● **Work instructions**
Gather up every line from the entries below that uses the word "innerHTML".

(Source data)
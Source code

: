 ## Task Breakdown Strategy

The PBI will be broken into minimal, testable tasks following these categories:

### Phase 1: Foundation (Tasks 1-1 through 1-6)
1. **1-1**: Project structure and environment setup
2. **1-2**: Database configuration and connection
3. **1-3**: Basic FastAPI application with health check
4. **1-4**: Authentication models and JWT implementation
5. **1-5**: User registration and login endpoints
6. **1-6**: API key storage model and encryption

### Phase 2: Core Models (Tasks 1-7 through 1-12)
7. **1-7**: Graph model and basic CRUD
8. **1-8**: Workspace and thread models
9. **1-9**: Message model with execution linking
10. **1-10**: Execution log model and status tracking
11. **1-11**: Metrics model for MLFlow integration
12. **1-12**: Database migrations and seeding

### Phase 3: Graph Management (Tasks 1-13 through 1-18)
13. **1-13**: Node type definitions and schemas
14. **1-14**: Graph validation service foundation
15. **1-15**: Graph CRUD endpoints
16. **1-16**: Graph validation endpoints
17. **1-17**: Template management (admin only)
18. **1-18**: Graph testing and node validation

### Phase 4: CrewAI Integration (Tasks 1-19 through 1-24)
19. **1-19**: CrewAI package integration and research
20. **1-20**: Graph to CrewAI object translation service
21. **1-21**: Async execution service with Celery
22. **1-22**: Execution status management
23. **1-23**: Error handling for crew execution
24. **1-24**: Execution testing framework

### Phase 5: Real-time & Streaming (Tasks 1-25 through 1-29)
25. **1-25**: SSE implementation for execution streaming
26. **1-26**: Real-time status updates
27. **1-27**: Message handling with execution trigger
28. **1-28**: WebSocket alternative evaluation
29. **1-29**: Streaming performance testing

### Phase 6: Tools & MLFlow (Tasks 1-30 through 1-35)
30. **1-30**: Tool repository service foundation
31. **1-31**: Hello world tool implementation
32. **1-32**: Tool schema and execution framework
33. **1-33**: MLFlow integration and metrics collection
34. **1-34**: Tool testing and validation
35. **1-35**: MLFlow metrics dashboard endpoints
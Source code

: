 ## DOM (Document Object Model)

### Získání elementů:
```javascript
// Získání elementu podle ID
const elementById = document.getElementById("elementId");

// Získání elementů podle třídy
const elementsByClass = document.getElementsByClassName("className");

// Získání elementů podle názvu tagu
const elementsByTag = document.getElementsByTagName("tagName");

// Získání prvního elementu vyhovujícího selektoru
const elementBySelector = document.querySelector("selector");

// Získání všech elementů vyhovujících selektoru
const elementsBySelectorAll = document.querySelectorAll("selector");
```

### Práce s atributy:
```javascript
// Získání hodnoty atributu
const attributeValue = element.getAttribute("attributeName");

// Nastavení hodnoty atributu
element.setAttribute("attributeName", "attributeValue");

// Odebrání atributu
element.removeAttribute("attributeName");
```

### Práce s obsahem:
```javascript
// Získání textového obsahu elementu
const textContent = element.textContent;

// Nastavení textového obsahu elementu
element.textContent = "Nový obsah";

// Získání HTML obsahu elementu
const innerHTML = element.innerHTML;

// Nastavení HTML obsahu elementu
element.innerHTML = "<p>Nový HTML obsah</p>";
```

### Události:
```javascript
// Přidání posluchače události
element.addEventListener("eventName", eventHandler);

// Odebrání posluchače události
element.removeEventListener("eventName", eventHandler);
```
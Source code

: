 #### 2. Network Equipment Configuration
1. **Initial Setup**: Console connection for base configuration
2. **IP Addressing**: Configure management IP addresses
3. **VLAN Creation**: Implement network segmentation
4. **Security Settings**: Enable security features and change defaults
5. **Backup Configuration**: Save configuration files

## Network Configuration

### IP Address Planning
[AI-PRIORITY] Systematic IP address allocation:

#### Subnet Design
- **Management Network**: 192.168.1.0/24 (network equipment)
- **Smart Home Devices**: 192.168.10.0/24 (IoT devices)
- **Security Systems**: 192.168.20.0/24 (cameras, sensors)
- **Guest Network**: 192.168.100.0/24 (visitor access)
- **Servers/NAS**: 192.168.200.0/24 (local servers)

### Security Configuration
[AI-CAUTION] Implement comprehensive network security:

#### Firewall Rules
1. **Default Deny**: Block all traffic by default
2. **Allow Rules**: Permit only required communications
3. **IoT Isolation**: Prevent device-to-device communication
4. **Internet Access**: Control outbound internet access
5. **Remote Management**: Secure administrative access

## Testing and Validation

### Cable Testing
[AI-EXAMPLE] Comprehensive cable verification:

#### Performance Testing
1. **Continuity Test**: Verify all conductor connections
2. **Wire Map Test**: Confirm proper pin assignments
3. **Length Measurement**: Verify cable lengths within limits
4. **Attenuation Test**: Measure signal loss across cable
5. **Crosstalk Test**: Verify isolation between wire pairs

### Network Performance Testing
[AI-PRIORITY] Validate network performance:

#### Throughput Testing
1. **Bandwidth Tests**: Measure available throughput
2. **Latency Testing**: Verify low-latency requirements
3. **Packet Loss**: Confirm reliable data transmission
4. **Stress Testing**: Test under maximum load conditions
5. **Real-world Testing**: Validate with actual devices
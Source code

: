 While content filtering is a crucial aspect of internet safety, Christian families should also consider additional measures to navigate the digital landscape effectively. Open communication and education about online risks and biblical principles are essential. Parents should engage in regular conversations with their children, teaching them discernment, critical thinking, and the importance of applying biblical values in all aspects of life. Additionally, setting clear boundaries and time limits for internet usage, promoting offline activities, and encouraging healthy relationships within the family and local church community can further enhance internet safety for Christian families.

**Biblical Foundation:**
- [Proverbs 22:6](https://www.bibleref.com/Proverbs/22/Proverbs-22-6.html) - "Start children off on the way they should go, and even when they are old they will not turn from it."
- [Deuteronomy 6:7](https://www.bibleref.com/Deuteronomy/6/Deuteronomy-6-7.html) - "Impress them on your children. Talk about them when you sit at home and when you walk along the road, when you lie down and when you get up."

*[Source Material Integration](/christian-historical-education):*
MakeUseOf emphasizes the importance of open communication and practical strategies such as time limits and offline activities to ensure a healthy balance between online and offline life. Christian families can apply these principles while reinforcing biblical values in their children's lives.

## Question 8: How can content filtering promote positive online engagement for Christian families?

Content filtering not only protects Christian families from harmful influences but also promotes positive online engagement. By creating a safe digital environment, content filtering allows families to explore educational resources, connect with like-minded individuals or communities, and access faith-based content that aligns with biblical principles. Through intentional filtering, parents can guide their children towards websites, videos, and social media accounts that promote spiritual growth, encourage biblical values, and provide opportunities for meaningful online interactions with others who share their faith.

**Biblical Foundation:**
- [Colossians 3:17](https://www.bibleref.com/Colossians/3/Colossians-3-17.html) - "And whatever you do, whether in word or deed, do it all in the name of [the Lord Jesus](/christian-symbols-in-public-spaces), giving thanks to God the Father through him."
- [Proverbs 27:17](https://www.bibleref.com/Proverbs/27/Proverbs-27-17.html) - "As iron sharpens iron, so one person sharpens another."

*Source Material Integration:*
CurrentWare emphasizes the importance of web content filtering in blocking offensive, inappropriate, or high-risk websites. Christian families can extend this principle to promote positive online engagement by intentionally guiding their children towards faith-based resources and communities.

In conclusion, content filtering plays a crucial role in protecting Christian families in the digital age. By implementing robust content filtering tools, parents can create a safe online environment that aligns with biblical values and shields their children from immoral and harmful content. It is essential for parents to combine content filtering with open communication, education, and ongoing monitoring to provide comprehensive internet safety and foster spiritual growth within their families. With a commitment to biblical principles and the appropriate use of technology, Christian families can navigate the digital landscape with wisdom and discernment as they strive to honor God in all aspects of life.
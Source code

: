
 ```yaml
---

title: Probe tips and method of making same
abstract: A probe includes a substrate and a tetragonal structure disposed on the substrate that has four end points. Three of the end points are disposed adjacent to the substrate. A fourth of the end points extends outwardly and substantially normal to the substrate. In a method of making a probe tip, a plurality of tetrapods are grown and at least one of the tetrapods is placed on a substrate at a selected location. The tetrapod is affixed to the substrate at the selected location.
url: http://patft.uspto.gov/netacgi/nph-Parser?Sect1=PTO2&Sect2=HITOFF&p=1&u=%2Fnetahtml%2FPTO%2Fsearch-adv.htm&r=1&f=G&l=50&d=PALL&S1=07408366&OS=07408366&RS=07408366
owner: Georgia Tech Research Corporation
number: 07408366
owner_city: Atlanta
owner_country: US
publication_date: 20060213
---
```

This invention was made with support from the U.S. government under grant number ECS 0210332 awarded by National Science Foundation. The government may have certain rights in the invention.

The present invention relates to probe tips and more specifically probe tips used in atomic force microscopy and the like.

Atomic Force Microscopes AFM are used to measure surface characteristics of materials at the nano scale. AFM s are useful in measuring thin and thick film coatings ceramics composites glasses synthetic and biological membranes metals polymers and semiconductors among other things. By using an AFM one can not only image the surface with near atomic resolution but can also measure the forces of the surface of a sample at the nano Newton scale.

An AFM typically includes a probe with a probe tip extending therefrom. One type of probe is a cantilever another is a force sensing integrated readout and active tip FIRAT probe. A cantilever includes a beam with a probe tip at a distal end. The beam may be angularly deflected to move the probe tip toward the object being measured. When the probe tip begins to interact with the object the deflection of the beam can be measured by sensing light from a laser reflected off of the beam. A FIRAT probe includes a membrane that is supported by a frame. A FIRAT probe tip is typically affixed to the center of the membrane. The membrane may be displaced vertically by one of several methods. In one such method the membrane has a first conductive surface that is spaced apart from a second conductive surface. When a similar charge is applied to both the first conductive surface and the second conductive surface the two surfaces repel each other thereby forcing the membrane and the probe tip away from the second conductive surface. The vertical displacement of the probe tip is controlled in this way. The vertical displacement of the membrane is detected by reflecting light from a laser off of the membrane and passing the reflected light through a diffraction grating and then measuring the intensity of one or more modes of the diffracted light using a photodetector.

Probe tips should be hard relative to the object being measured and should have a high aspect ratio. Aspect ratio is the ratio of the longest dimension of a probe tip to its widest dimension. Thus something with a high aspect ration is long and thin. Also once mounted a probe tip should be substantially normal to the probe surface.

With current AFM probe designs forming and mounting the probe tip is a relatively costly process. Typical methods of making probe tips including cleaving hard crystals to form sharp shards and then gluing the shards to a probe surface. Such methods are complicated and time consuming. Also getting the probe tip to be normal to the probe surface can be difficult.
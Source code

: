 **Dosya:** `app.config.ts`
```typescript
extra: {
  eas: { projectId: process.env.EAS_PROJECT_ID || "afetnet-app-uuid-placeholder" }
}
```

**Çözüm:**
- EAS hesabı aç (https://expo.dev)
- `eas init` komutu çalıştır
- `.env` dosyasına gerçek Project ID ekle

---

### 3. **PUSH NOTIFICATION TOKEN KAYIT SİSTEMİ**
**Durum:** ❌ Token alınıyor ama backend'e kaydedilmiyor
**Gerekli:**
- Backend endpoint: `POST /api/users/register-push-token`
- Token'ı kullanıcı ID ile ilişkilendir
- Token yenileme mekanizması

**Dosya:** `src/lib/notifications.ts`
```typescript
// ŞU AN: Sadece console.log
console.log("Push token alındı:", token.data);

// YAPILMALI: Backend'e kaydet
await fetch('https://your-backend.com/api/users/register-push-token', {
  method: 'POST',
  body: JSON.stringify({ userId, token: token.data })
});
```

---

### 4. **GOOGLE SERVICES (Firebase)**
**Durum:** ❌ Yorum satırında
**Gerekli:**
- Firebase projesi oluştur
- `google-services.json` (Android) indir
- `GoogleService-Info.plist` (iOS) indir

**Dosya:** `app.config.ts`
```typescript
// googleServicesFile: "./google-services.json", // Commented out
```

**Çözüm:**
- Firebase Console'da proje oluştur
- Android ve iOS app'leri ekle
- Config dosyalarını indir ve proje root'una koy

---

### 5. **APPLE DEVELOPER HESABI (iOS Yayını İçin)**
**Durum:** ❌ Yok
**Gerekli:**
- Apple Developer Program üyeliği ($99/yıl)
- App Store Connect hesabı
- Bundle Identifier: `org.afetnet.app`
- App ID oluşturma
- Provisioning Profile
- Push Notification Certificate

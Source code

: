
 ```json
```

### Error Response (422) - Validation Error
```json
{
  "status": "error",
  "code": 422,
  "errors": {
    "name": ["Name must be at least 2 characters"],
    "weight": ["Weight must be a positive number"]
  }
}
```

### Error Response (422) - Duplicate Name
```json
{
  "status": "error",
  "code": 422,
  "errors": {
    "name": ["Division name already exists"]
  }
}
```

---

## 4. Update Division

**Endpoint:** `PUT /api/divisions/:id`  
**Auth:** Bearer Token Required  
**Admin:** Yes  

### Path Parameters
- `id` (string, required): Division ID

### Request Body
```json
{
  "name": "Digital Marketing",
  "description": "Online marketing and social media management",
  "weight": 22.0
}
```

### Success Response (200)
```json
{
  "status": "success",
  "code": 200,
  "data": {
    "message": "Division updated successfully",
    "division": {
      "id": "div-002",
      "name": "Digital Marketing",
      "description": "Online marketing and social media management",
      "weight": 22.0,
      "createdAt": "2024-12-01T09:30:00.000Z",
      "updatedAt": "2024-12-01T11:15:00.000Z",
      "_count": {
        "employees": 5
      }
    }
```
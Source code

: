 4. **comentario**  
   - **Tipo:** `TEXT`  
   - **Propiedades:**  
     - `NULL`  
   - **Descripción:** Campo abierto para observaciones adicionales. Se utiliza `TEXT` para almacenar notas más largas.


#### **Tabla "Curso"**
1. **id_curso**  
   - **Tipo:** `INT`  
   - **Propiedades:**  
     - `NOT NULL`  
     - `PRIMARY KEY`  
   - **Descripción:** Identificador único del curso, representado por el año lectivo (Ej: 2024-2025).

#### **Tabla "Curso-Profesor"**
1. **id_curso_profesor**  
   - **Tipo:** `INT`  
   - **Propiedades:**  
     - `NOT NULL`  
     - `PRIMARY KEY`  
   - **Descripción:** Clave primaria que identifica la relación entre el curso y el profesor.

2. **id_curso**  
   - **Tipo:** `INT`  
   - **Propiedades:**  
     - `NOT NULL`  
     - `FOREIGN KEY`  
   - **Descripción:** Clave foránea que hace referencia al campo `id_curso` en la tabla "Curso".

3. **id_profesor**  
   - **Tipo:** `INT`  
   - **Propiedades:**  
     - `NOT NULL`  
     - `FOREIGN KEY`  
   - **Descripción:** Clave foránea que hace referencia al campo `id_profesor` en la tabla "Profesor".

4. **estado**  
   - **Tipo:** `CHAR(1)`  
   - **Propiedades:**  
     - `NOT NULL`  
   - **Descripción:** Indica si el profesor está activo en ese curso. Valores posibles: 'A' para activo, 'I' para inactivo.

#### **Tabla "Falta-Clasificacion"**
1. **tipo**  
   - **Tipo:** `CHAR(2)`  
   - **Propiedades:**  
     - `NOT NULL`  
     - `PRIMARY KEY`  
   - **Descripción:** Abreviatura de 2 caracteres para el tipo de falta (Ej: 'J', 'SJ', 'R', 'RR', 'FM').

● **Task output**
const innerHTML = element.innerHTML;
element.innerHTML = "<p>Nový HTML obsah</p>";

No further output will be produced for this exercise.